Re: Lo,how a Rose e'er blooming

PostPosted: Mon Nov 13, 2017 9:04 am
by Dave Roberts
Haruo wrote:...in German, Latin, English and Esperanto.
Image


I love it far better in German. Thanks for printing. I sang it in the Deutsch version.

Re: Christmas is coming

PostPosted: Mon Nov 13, 2017 11:46 am
by Haruo
You're welcome. I think it's a good song in any language. But the original is often the best.

Re: Christmas is coming

PostPosted: Mon Nov 13, 2017 11:57 am
by Haruo
At the Second Sunday Singing in Olympia, Washington, yesterday, we sang my mockup of Greensleeves in English and Spanish. It worked pretty well, considering it was a small group with a couple of complete newbies and some confusion at first about the alto clef. Thanks to Robert Vaughn for supplying the notation. The text was the third stanza of "What Child Is This?"

Re: Nails, spear shall pierce him through

PostPosted: Mon Nov 13, 2017 1:00 pm
by Rvaughn
Haruo wrote:Well, you have the melody in the tenor as it should be, whereas almost all versions i've seen have it in the treble. So you probably at least did that much arranging.
Yes, for Sacred Harp purposes the melody "has to be" in the tenor.
Haruo wrote:And I think it should work. Sometimes I wish I had a captive hollow square sitting around waiting to try these things out for me.
That would be nice, wouldn't it?!
Haruo wrote:At the Second Sunday Singing in Olympia, Washington, yesterday, we sang my mockup of Greensleeves in English and Spanish. It worked pretty well, considering it was a small group with a couple of complete newbies and some confusion at first about the alto clef.
Glad to hear that!

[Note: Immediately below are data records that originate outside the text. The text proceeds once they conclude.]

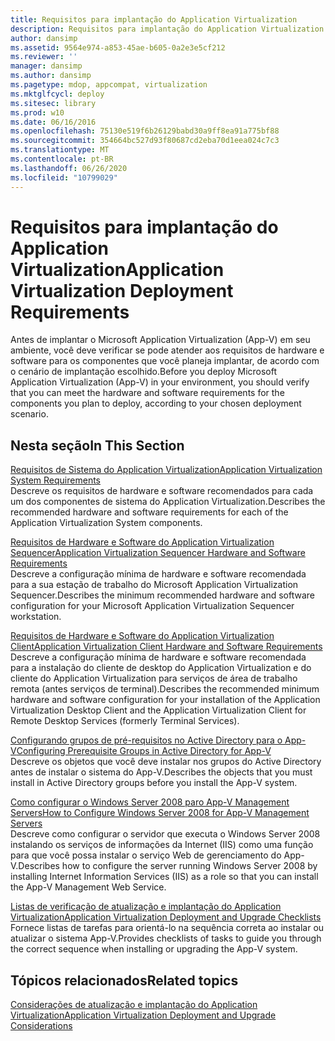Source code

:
 ```yaml
---
title: Requisitos para implantação do Application Virtualization
description: Requisitos para implantação do Application Virtualization
author: dansimp
ms.assetid: 9564e974-a853-45ae-b605-0a2e3e5cf212
ms.reviewer: ''
manager: dansimp
ms.author: dansimp
ms.pagetype: mdop, appcompat, virtualization
ms.mktglfcycl: deploy
ms.sitesec: library
ms.prod: w10
ms.date: 06/16/2016
ms.openlocfilehash: 75130e519f6b26129babd30a9ff8ea91a775bf88
ms.sourcegitcommit: 354664bc527d93f80687cd2eba70d1eea024c7c3
ms.translationtype: MT
ms.contentlocale: pt-BR
ms.lasthandoff: 06/26/2020
ms.locfileid: "10799029"
---
```

# <span data-ttu-id="da6f6-103">Requisitos para implantação do Application Virtualization</span><span class="sxs-lookup"><span data-stu-id="da6f6-103">Application Virtualization Deployment Requirements</span></span>


<span data-ttu-id="da6f6-104">Antes de implantar o Microsoft Application Virtualization (App-V) em seu ambiente, você deve verificar se pode atender aos requisitos de hardware e software para os componentes que você planeja implantar, de acordo com o cenário de implantação escolhido.</span><span class="sxs-lookup"><span data-stu-id="da6f6-104">Before you deploy Microsoft Application Virtualization (App-V) in your environment, you should verify that you can meet the hardware and software requirements for the components you plan to deploy, according to your chosen deployment scenario.</span></span>

## <span data-ttu-id="da6f6-105">Nesta seção</span><span class="sxs-lookup"><span data-stu-id="da6f6-105">In This Section</span></span>


<a href="" id="application-virtualization-system-requirements"></a>[<span data-ttu-id="da6f6-106">Requisitos de Sistema do Application Virtualization</span><span class="sxs-lookup"><span data-stu-id="da6f6-106">Application Virtualization System Requirements</span></span>](application-virtualization-system-requirements.md)  
<span data-ttu-id="da6f6-107">Descreve os requisitos de hardware e software recomendados para cada um dos componentes de sistema do Application Virtualization.</span><span class="sxs-lookup"><span data-stu-id="da6f6-107">Describes the recommended hardware and software requirements for each of the Application Virtualization System components.</span></span>

<a href="" id="application-virtualization-sequencer-hardware-and-software-requirements"></a>[<span data-ttu-id="da6f6-108">Requisitos de Hardware e Software do Application Virtualization Sequencer</span><span class="sxs-lookup"><span data-stu-id="da6f6-108">Application Virtualization Sequencer Hardware and Software Requirements</span></span>](application-virtualization-sequencer-hardware-and-software-requirements.md)  
<span data-ttu-id="da6f6-109">Descreve a configuração mínima de hardware e software recomendada para a sua estação de trabalho do Microsoft Application Virtualization Sequencer.</span><span class="sxs-lookup"><span data-stu-id="da6f6-109">Describes the minimum recommended hardware and software configuration for your Microsoft Application Virtualization Sequencer workstation.</span></span>

<a href="" id="application-virtualization-client-hardware-and-software-requirements"></a>[<span data-ttu-id="da6f6-110">Requisitos de Hardware e Software do Application Virtualization Client</span><span class="sxs-lookup"><span data-stu-id="da6f6-110">Application Virtualization Client Hardware and Software Requirements</span></span>](application-virtualization-client-hardware-and-software-requirements.md)  
<span data-ttu-id="da6f6-111">Descreve a configuração mínima de hardware e software recomendada para a instalação do cliente de desktop do Application Virtualization e do cliente do Application Virtualization para serviços de área de trabalho remota (antes serviços de terminal).</span><span class="sxs-lookup"><span data-stu-id="da6f6-111">Describes the recommended minimum hardware and software configuration for your installation of the Application Virtualization Desktop Client and the Application Virtualization Client for Remote Desktop Services (formerly Terminal Services).</span></span>

<a href="" id="configuring-prerequisite-groups-in-active-directory-for-app-v"></a>[<span data-ttu-id="da6f6-112">Configurando grupos de pré-requisitos no Active Directory para o App-V</span><span class="sxs-lookup"><span data-stu-id="da6f6-112">Configuring Prerequisite Groups in Active Directory for App-V</span></span>](configuring-prerequisite-groups-in-active-directory-for-app-v.md)  
<span data-ttu-id="da6f6-113">Descreve os objetos que você deve instalar nos grupos do Active Directory antes de instalar o sistema do App-V.</span><span class="sxs-lookup"><span data-stu-id="da6f6-113">Describes the objects that you must install in Active Directory groups before you install the App-V system.</span></span>

<a href="" id="how-to-configure-windows-server-2008-for-app-v-management-servers"></a>[<span data-ttu-id="da6f6-114">Como configurar o Windows Server 2008 paro App-V Management Servers</span><span class="sxs-lookup"><span data-stu-id="da6f6-114">How to Configure Windows Server 2008 for App-V Management Servers</span></span>](how-to-configure-windows-server-2008-for-app-v-management-servers.md)  
<span data-ttu-id="da6f6-115">Descreve como configurar o servidor que executa o Windows Server 2008 instalando os serviços de informações da Internet (IIS) como uma função para que você possa instalar o serviço Web de gerenciamento do App-V.</span><span class="sxs-lookup"><span data-stu-id="da6f6-115">Describes how to configure the server running Windows Server 2008 by installing Internet Information Services (IIS) as a role so that you can install the App-V Management Web Service.</span></span>

<a href="" id="application-virtualization-deployment-and-upgrade-checklists"></a>[<span data-ttu-id="da6f6-116">Listas de verificação de atualização e implantação do Application Virtualization</span><span class="sxs-lookup"><span data-stu-id="da6f6-116">Application Virtualization Deployment and Upgrade Checklists</span></span>](application-virtualization-deployment-and-upgrade-checklists.md)  
<span data-ttu-id="da6f6-117">Fornece listas de tarefas para orientá-lo na sequência correta ao instalar ou atualizar o sistema App-V.</span><span class="sxs-lookup"><span data-stu-id="da6f6-117">Provides checklists of tasks to guide you through the correct sequence when installing or upgrading the App-V system.</span></span>

## <span data-ttu-id="da6f6-118">Tópicos relacionados</span><span class="sxs-lookup"><span data-stu-id="da6f6-118">Related topics</span></span>


[<span data-ttu-id="da6f6-119">Considerações de atualização e implantação do Application Virtualization</span><span class="sxs-lookup"><span data-stu-id="da6f6-119">Application Virtualization Deployment and Upgrade Considerations</span></span>](application-virtualization-deployment-and-upgrade-considerations.md)

 

 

As to the alto clef, it seems to have fallen on hard times even in Sacred Harp circles. (If I'm not mistaken, we replaced all of them from the latest edition of the Cooper Book, 2012.) If one is sight-reading based on shapes alone, it shouldn't cause a problem, but I think most of us now may have too much other musical training outside of shape notes that "interferes" with our thinking.

Re: Nails, spear shall pierce him through

PostPosted: Mon Nov 13, 2017 2:37 pm
by Haruo
Rvaughn wrote:
Haruo wrote:At the Second Sunday Singing in Olympia, Washington, yesterday, we sang my mockup of Greensleeves in English and Spanish. It worked pretty well, considering it was a small group with a couple of complete newbies and some confusion at first about the alto clef.
Glad to hear that! As to the alto clef, it seems to have fallen on hard times even in Sacred Harp circles. (If I'm not mistaken, we replaced all of them from the latest edition of the Cooper Book, 2012.) If one is sight-reading based on shapes alone, it shouldn't cause a problem, but I think most of us now may have too much other musical training outside of shape notes that "interferes" with our thinking.

I suppose a potential reason to retain it has to do with avoiding too many notes above or below the staff getting in the way of the free space needed for the words. But I don't know if that's a concern here.

Re: Christmas is coming

PostPosted: Mon Nov 13, 2017 4:39 pm
by Rvaughn
That is the reason I chose it. We used to have several songs with alto on an alto clef, and a few with the alto on a bass clef. But if you can set it alright on the G clef, I'm sure alto singers would appreciate it.